▶ [Exercise directions]
Search the listing below for "float". Copy each matching line.

▶ [Given records]
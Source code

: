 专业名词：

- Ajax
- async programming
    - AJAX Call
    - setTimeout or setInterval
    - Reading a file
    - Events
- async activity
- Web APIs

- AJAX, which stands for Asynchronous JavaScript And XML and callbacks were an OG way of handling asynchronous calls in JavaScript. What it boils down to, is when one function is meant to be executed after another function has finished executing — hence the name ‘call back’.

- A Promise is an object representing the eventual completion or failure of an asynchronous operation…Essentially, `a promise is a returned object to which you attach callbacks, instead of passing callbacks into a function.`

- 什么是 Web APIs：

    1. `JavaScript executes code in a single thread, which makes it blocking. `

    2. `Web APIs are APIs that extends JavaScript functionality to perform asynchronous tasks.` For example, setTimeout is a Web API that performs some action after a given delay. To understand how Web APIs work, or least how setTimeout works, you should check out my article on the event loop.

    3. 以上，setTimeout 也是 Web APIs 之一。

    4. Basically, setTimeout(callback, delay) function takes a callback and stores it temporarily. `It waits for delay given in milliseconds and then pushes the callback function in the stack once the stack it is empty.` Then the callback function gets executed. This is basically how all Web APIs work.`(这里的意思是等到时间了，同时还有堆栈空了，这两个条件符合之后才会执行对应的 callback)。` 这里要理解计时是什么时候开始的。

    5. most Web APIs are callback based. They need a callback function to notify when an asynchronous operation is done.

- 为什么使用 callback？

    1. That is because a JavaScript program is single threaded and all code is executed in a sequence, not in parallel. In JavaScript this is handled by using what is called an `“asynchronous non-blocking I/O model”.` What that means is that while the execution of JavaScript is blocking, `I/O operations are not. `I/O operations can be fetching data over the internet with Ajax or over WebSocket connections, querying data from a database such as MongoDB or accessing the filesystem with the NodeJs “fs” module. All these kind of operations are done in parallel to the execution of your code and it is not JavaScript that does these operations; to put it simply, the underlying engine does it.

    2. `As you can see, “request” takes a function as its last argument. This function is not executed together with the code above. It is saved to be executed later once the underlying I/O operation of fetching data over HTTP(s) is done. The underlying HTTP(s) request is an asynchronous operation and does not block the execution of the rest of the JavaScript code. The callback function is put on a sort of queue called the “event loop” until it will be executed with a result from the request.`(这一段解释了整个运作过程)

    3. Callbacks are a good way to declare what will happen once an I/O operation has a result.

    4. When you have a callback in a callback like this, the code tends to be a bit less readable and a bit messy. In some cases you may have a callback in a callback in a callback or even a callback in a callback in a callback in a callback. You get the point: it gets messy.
* * *
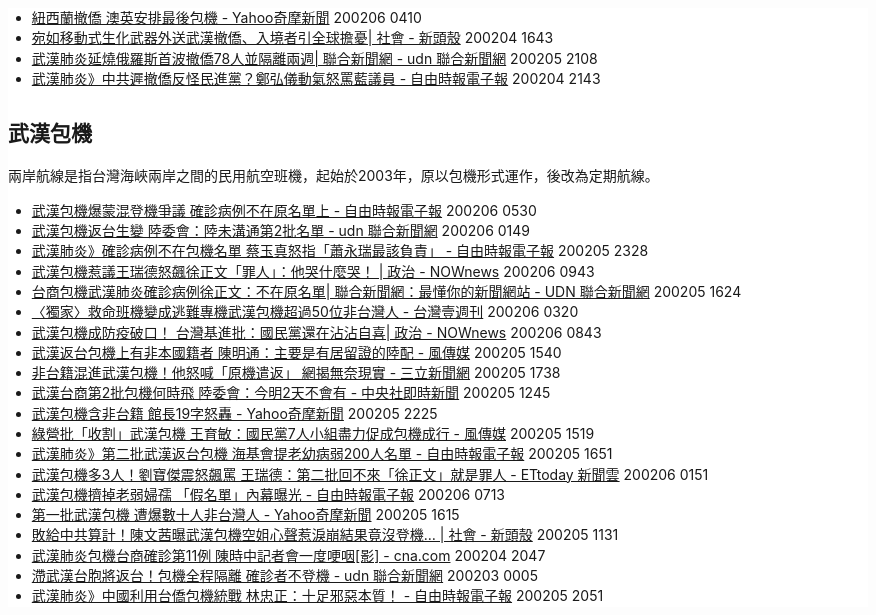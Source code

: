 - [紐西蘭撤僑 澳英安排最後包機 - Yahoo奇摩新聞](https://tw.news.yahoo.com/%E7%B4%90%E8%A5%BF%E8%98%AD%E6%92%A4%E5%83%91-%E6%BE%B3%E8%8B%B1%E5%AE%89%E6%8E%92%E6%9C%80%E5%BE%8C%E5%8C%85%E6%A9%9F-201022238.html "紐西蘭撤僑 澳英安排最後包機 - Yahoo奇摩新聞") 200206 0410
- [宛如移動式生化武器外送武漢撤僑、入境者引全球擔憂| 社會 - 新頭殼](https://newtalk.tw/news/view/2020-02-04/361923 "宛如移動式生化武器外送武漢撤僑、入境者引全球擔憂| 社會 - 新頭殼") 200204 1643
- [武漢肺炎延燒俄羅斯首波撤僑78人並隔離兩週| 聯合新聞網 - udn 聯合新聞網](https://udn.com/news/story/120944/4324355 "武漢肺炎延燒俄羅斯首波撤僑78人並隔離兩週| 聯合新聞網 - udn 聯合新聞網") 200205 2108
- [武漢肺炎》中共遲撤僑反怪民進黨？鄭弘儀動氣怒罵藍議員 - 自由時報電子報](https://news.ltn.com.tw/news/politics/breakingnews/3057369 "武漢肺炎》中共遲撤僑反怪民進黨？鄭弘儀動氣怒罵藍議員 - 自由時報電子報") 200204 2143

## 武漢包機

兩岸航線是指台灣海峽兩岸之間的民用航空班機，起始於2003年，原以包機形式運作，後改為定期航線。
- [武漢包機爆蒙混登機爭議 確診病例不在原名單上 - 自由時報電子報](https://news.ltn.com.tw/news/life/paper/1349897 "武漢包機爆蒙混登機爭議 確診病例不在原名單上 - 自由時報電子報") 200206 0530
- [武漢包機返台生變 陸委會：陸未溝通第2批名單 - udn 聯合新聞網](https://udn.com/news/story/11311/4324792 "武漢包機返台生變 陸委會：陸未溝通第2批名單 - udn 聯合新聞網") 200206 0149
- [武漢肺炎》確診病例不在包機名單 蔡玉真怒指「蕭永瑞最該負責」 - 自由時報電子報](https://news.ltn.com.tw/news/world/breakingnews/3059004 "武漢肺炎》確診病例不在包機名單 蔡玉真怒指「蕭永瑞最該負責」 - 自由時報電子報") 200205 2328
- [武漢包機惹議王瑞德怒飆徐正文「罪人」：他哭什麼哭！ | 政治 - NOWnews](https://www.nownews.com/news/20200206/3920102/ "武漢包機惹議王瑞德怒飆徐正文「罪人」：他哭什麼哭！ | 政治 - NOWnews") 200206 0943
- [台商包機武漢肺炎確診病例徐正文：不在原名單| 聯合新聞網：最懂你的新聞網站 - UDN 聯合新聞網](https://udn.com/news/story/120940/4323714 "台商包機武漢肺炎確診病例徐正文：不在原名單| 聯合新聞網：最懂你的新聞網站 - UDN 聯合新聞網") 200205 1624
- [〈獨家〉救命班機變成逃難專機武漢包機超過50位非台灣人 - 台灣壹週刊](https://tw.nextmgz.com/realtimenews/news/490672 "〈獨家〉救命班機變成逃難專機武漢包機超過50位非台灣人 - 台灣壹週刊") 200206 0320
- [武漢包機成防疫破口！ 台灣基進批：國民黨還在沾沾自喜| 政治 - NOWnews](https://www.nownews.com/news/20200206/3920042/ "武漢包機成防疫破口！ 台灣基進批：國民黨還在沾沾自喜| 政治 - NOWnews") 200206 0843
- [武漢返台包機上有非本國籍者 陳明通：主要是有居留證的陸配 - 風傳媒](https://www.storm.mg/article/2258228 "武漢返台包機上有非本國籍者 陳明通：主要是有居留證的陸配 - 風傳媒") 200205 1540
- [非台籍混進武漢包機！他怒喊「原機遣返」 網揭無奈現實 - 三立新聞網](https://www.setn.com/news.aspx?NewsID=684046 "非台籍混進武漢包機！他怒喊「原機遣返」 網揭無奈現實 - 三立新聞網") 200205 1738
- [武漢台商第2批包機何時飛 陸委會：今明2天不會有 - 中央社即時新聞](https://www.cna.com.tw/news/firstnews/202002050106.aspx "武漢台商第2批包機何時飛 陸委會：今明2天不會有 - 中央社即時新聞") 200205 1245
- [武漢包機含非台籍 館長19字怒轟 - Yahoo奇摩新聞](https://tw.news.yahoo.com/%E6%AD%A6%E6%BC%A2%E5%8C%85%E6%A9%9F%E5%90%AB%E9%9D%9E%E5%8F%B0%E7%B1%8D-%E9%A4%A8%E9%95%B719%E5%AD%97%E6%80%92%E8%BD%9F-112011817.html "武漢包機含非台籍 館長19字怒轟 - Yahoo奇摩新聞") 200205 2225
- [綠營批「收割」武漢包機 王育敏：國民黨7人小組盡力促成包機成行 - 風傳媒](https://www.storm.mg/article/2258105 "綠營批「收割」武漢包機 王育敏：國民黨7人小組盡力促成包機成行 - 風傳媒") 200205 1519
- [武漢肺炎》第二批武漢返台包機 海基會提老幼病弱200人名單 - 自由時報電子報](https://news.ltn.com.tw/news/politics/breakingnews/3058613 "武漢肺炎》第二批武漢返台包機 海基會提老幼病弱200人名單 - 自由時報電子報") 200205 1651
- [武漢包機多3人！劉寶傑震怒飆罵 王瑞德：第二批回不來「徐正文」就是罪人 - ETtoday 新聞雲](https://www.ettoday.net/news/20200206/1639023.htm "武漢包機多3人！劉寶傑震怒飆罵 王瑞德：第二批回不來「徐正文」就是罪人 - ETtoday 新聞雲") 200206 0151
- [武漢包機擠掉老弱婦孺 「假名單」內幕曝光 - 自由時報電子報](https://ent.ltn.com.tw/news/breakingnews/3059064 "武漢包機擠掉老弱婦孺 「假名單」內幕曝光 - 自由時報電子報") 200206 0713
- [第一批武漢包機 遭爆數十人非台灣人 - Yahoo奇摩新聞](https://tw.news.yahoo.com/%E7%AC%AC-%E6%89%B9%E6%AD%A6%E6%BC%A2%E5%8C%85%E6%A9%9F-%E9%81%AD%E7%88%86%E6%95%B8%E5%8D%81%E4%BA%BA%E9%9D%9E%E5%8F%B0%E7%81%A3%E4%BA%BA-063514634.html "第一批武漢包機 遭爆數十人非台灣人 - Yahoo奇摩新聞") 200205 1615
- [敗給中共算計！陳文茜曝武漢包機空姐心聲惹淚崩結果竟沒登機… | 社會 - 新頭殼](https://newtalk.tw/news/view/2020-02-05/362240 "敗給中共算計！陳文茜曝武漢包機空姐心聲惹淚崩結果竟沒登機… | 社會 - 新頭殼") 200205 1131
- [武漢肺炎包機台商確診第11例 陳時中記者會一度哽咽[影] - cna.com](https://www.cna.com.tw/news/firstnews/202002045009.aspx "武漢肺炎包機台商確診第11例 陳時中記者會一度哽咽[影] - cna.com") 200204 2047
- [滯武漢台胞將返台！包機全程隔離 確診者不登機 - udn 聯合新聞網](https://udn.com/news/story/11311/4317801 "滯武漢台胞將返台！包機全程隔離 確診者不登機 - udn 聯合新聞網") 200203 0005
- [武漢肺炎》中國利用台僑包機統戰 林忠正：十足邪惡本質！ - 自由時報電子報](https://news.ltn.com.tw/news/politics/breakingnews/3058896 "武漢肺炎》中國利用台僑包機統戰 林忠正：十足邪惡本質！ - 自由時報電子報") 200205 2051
==
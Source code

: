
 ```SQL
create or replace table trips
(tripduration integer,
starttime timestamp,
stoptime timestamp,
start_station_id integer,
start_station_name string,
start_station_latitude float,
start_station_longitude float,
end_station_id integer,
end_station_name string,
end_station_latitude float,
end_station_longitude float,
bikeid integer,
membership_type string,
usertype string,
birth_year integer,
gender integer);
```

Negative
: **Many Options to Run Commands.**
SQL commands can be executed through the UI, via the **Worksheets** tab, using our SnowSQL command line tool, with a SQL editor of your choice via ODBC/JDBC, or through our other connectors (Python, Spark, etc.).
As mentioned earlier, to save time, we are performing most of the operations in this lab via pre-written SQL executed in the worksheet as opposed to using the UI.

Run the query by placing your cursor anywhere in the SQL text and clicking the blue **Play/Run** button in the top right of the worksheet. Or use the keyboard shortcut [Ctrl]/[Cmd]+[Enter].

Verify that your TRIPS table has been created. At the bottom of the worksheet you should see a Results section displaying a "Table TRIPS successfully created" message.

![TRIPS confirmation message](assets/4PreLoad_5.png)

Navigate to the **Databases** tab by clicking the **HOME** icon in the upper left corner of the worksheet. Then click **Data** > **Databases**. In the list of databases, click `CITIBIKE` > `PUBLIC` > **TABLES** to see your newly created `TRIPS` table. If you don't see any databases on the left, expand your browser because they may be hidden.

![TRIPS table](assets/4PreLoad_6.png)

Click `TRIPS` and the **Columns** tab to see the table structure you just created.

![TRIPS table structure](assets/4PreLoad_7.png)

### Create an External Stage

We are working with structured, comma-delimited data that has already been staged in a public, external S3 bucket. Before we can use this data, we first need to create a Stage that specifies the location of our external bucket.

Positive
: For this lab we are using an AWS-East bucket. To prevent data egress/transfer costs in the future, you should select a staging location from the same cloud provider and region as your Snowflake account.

▶ [Solution to this exercise]
start_station_latitude float,
start_station_longitude float,
end_station_latitude float,
end_station_longitude float,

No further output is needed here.